Records contained in a dataset:
————

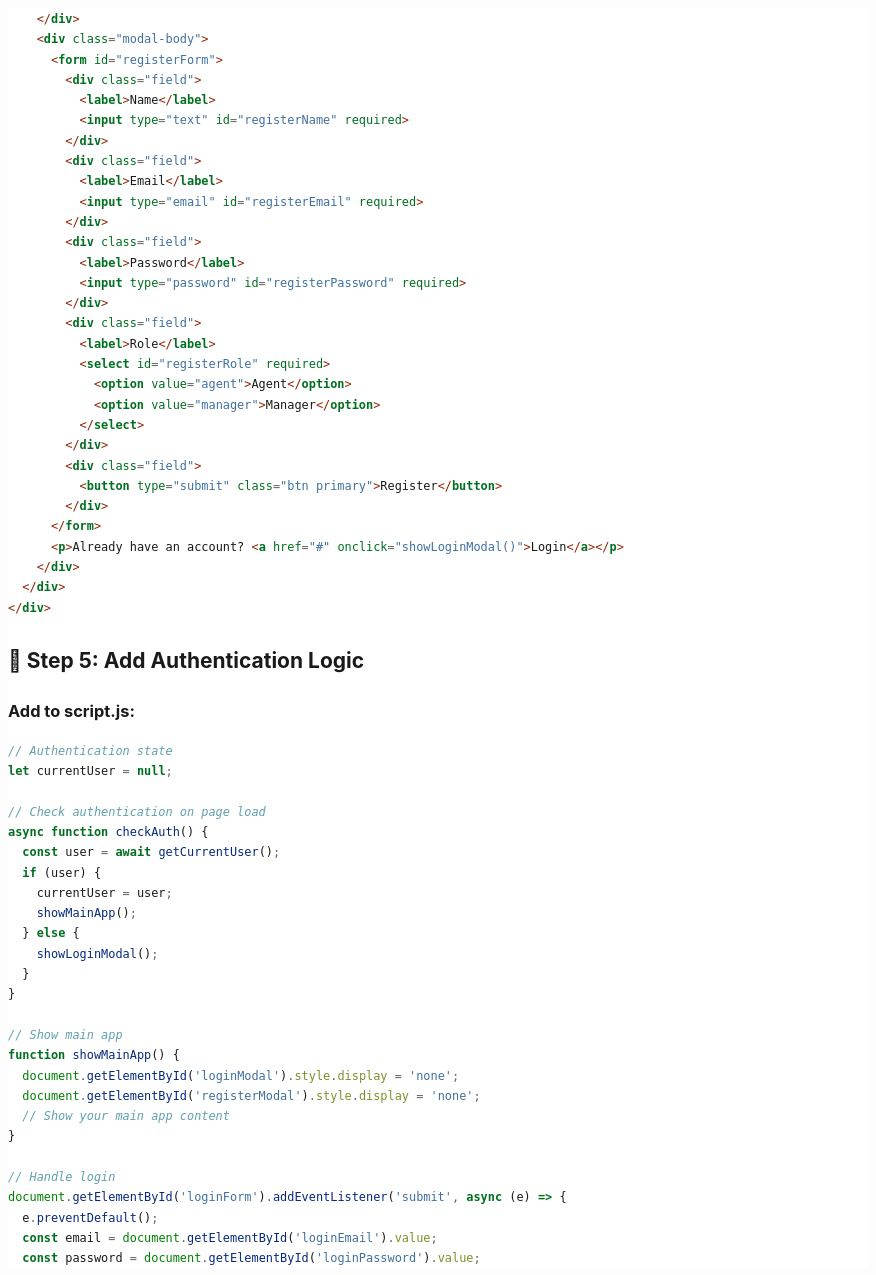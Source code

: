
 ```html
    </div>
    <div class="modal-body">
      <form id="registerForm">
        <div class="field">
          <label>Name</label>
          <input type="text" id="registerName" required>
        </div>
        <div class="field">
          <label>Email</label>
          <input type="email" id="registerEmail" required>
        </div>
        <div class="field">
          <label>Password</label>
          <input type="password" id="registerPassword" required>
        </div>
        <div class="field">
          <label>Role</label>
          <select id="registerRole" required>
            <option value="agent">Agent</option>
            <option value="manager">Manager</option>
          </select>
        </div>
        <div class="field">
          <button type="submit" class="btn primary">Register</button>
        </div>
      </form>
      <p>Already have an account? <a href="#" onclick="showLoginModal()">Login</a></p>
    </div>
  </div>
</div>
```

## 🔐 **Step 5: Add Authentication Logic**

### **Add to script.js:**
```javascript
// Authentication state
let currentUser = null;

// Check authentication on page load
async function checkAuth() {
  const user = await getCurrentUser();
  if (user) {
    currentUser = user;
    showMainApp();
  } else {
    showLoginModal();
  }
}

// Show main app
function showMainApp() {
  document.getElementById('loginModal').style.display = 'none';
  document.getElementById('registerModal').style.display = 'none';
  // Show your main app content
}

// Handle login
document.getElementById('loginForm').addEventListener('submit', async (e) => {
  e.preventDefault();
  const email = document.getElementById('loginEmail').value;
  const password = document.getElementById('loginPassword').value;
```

————

- THE TASK
Go through the records above and return each line in which the word "showLoginModal" occurs.

- EXERCISE RESULT
      <p>Already have an account? <a href="#" onclick="showLoginModal()">Login</a></p>
    showLoginModal();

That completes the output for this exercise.